■ **WORK INSTRUCTIONS**: Which lines of the records contain the word "during"? Copy each one.

::: PROVIDED MATERIAL

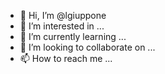 - 👋 Hi, I’m @lgiuppone
- 👀 I’m interested in ...
- 🌱 I’m currently learning ...
- 💞️ I’m looking to collaborate on ...
- 📫 How to reach me ...

<!---
lgiuppone/lgiuppone is a ✨ special ✨ repository because its `README.md` (this file) appears on your GitHub profile.
You can click the Preview link to take a look at your changes.
--->
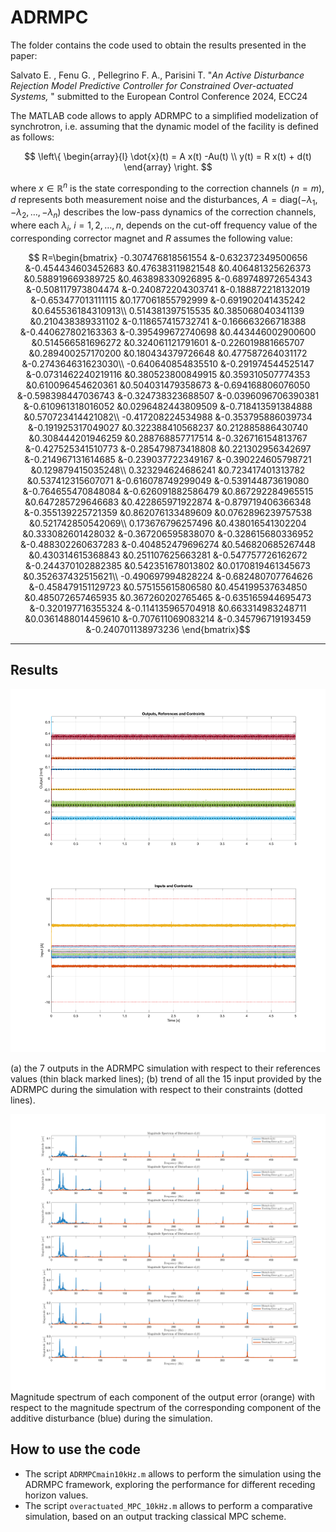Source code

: # ADRMPC

The folder contains the code used to obtain the results presented  in the paper:

Salvato E. , Fenu G. , Pellegrino F. A., Parisini T. "*An Active Disturbance Rejection Model Predictive Controller for Constrained Over-actuated Systems,* " submitted to the European Control Conference 2024, ECC24




The MATLAB code allows to apply ADRMPC to a simplified modelization of synchrotron, i.e. 
assuming that the dynamic model of the facility is defined as follows:

$$
\left\{ \begin{array}{l}
\dot{x}(t) = A x(t) -Au(t) \\
y(t) =  R x(t) + d(t) 
\end{array} \right.
$$


where $x \in \mathbb{R}^n$ is the state corresponding to the correction channels ($n=m$), $d$ represents both measurement noise and the disturbances, $A=\text{diag}(-\lambda_1,-\lambda_2,\ldots,-\lambda_n)$ describes the low-pass dynamics of the correction channels, where each $\lambda_i$, $i=1,2,\ldots ,n$, depends on the cut-off frequency value of the corresponding corrector magnet and $R$ assumes the following value: 

 $$ R=\begin{bmatrix}
     -0.307476818561554	&-0.632372349500656	&-0.454434603452683	&0.476383119821548	&0.406481325626373	&0.588919669389725	&0.463898330926895	&-0.689748972654343	&-0.508117973804474	&-0.240872204303741	&-0.188872218132019	&-0.653477013111115	&0.177061855792999	&-0.691902041435242	&0.645536184310913\\
 0.514381397515535	&0.385068040341139	&0.210438389331102	&-0.118657415732741	&-0.166663266718388	&-0.440627802163363	&-0.395499672740698	&0.443446002900600	&0.514566581696272	&0.324061121791601	&-0.226019881665707	&0.289400257170200	&0.180434379726648	&0.477587264031172	&-0.274364631623030\\
 -0.640640854835510	&-0.291974544525147	&-0.0731462240219116	&0.380523800849915	&0.359310507774353	&0.610096454620361	&0.504031479358673	&-0.694168806076050	&-0.598398447036743	&-0.324738323688507	&-0.0396096706390381	&-0.610961318016052	&0.0296482443809509	&-0.718413591384888	&0.570723414421082\\
 -0.417208224534988	&-0.353795886039734	&-0.191925317049027	&0.322388410568237	&0.212885886430740	&0.308444201946259	&0.288768857717514	&-0.326716154813767	&-0.427525341510773	&-0.285479873418808	&0.221302956342697	&-0.214967131614685	&-0.239037722349167	&-0.390224605798721	&0.129879415035248\\
 0.323294624686241	&0.723417401313782	&0.537412315607071	&-0.616078749299049	&-0.539144873619080	&-0.764655470848084	&-0.626091882586479	&0.867292284965515	&0.647285729646683	&0.422865971922874	&-0.879719406366348	&-0.355139225721359	&0.862076133489609	&0.0762896239757538	&0.521742850542069\\
 0.173676796257496	&0.438016541302204	&0.333082601428032	&-0.367206595838070	&-0.328615680336952	&-0.488302260637283	&-0.404852479696274	&0.546820685267448	&0.430314615368843	&0.251107625663281	&-0.547757726162672	&-0.244370102882385	&0.542351678013802	&0.0170819461345673	&0.352637432515621\\
 -0.490697994828224	&-0.682480707764626	&-0.458479151129723	&0.575155615806580	&0.454199537634850	&0.485072657465935	&0.367260202765465	&-0.635165944695473	&-0.320197716355324	&-0.114135965704918	&0.663314983248711	&0.0361488014459610	&-0.707611069083214	&-0.345796719193459	&-0.240701138973236
 \end{bmatrix}$$ 

* * *
## Results



![ADRMPC_outputsVSrefs_inputs.svg](_resources/ADRMPC_outputsVSrefs_inputs.svg)

(a) the $7$ outputs in the ADRMPC simulation with respect to their references values (thin black marked lines); (b) trend of all the $15$ input provided by the ADRMPC during the simulation with respect to their constraints (dotted lines).




![ADRMPC_outputErrorsVSdisturbances.svg](_resources/ADRMPC_outputErrorsVSdisturbances.svg)
Magnitude spectrum of each component of the output error (orange) with respect to the magnitude spectrum of the corresponding component of the additive disturbance (blue) during the simulation.


## How to use the code

* The script `ADRMPCmain10kHz.m` allows to perform the simulation using the ADRMPC framework, exploring the performance for different receding horizon values.
* The script `overactuated_MPC_10kHz.m` allows to perform a comparative simulation, based on an output tracking classical MPC scheme.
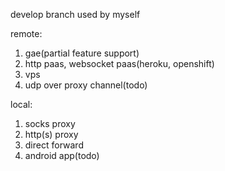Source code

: develop branch used by myself

remote: 
1. gae(partial feature support)
2. http paas, websocket paas(heroku, openshift)
3. vps
4. udp over proxy channel(todo)

local:  
1. socks proxy
2. http(s) proxy
3. direct forward 
4. android app(todo)

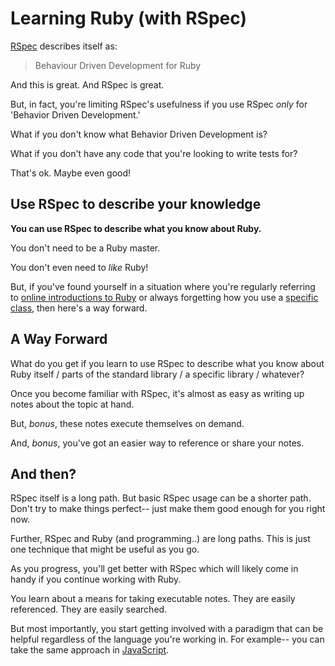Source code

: # Learning Ruby (with RSpec)

[RSpec](https://github.com/rspec/rspec) describes itself as:

> Behaviour Driven Development for Ruby

And this is great. And RSpec is great.

But, in fact, you're limiting RSpec's usefulness if you use RSpec *only* for
'Behavior Driven Development.'

What if you don't know what Behavior Driven Development is?

What if you don't have any code that you're looking to write tests for?

That's ok. Maybe even good!

## Use RSpec to describe your knowledge

**You can use RSpec to describe what you know about Ruby.**

You don't need to be a Ruby master.

You don't even need to *like* Ruby!

But, if you've found yourself in a situation where you're regularly referring to
[online introductions to Ruby](http://www.ruby-lang.org/en/documentation/quickstart/)
or always forgetting how you use a
[specific class](http://www.ruby-doc.org/stdlib-1.9.3/libdoc/forwardable/rdoc/Forwardable.html),
then here's a way forward.

## A Way Forward

What do you get if you learn to use RSpec to describe what you know about Ruby
itself / parts of the standard library / a specific library / whatever?

Once you become familiar with RSpec, it's almost as easy as writing up notes
about the topic at hand.

But, *bonus*, these notes execute themselves on demand.

And, *bonus*, you've got an easier way to reference or share your notes.

## And then?

RSpec itself is a long path. But basic RSpec usage can be a shorter path. Don't
try to make things perfect-- just make them good enough for you right now.

Further, RSpec and Ruby (and programming..) are long paths. This is just one
technique that might be useful as you go.

As you progress, you'll get better with RSpec which will likely come in handy if
you continue working with Ruby.

You learn about a means for taking executable notes. They are easily referenced.
They are easily searched.

But most importantly, you start getting involved with a paradigm that can be
helpful regardless of the language you're working in. For example-- you can take
the same approach in [JavaScript](https://github.com/jedcn/learning-javascript).
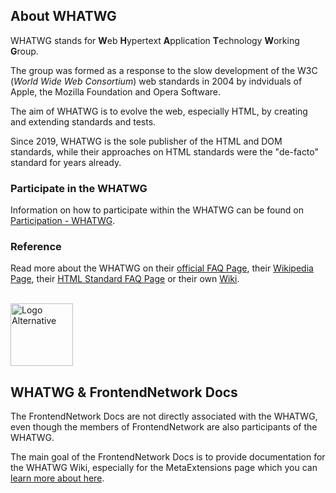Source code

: ## About WHATWG

WHATWG stands for **W**eb **H**ypertext **A**pplication **T**echnology **W**orking **G**roup.

The group was formed as a response to the slow development of the W3C (*World Wide Web Consortium*) web standards in 2004 by indviduals of Apple, the Mozilla Foundation and Opera Software.

The aim of WHATWG is to evolve the web, especially HTML, by creating and extending standards and tests.

Since 2019, WHATWG is the sole publisher of the HTML and DOM standards, while their approaches on HTML standards were the "de-facto" standard for years already.

### Participate in the WHATWG

Information on how to participate within the WHATWG can be found on [Participation - WHATWG](https://participate.whatwg.org).

### Reference

Read more about the WHATWG on their [official FAQ Page](https://whatwg.org/faq), their [Wikipedia Page](https://en.wikipedia.org/wiki/WHATWG), their [HTML Standard FAQ Page](https://github.com/whatwg/html/blob/main/FAQ.md) or their own [Wiki](https://wiki.whatwg.org).

<br />

<img src="/img/logo_alt.svg" alt="Logo Alternative" width="100">

## WHATWG & FrontendNetwork Docs

The FrontendNetwork Docs are not directly associated with the WHATWG, even though the members of FrontendNetwork are also participants of the WHATWG.

The main goal of the FrontendNetwork Docs is to provide documentation for the WHATWG Wiki, especially for the MetaExtensions page which you can [learn more about here](MetaExtensions#About-MetaExtensions).
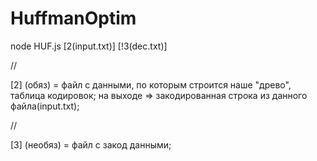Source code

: # HuffmanOptim

node HUF.js [2(input.txt)] [!3(dec.txt)] 

//

[2] (обяз) = файл с данными, по которым строится наше "древо", таблица кодировок;
на выходе => закодированная строка из данного файла(input.txt);

//

[3] (необяз) = файл с закод данными;




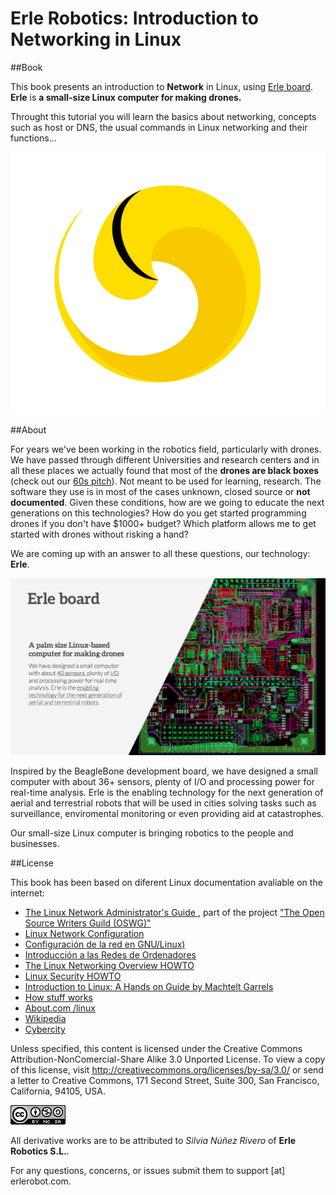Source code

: 
# Erle Robotics: Introduction to Networking in Linux


##Book

This book presents an introduction to **Network** in Linux, using [Erle board](http://erlerobot.com/). **Erle** is **a small-size Linux computer for making drones.**

Throught this tutorial you will learn the basics about networking, concepts such as host or DNS, the usual commands in Linux networking and their functions...



![erlelogo](erleimg/erlelogo2.png)


##About

For years we've been working in the robotics field, particularly with drones. We have passed through different Universities and research centers and in all these places we actually found that most of the **drones are black boxes** (check out our [60s pitch](https://www.youtube.com/watch?v=tKAqjyXaC18)). Not meant to be used for learning, research. The software they use is in most of the cases unknown, closed source or **not documented**. Given these conditions, how are we going to educate the next generations on this technologies? How do you get started programming drones if you don't have $1000+ budget? Which platform allows me to get started with drones without risking a hand?

We are coming up with an answer to all these questions, our technology: **Erle**.

![imgerle1](erleimg/board2.png)

Inspired by the BeagleBone development board, we have designed a small computer with about 36+ sensors, plenty of I/O and processing power for real-time analysis. Erle is the enabling technology for the next generation of aerial and terrestrial robots that will be used in cities solving tasks such as surveillance, enviromental monitoring or even providing aid at catastrophes.

Our small-size Linux computer is bringing robotics to the people and businesses.



##License

This book has been based on diferent Linux documentation avaliable on the internet:
-  [The Linux Network Administrator's Guide ](http://www.tldp.org/LDP/nag2/nag2.pdf), part of the project ["The Open Source Writers Guild (OSWG)"](http://www.oswg.org:8080/oswg)
- [Linux Network Configuration](http://www.yolinux.com/TUTORIALS/LinuxTutorialNetworking.html)
- [Configuración de la red en GNU/Linux)]( http://elara.site.ac.upc.edu/documentacion/LINUX%20-%20UD11%20-%20Configuracion%20de%20red%20en%20Linux.pdf)
- [Introducción a las Redes de Ordenadores](http://docencia.etsit.urjc.es/moodle/mod/folder/view.php?id=3043)
- [The Linux Networking Overview HOWTO](http://www.tldp.org/HOWTO/Networking-Overview-HOWTO.html#toc7)
- [Linux Security HOWTO](http://www.tldp.org/HOWTO/Security-HOWTO/)
- [Introduction to Linux: A Hands on Guide by Machtelt Garrels](http://www.tldp.org/LDP/intro-linux/html/chap_10.html)
- [How stuff works](http://www.howstuffworks.com/index.htm)
- [About.com /linux](http://linux.about.com/)
- [Wikipedia](http://en.wikipedia.org/wiki/English_Wikipedia)
- [Cybercity](http://www.cyberciti.biz/faq/category/networking/)


Unless specified, this content is licensed under the Creative Commons Attribution-NonComercial-Share Alike 3.0 Unported License. To view a copy of this license, visit http://creativecommons.org/licenses/by-sa/3.0/ or send a letter to Creative Commons, 171 Second Street, Suite 300, San Francisco, California, 94105, USA.

![license](erleimg/88x31.png)


All derivative works are to be attributed to *Silvia Núñez Rivero* of **Erle Robotics S.L.**.

For any questions, concerns, or issues submit them to support [at] erlerobot.com.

::::::

■ **RESULT BELOW**:
(a) the $7$ outputs in the ADRMPC simulation with respect to their references values (thin black marked lines); (b) trend of all the $15$ input provided by the ADRMPC during the simulation with respect to their constraints (dotted lines).
Magnitude spectrum of each component of the output error (orange) with respect to the magnitude spectrum of the corresponding component of the additive disturbance (blue) during the simulation.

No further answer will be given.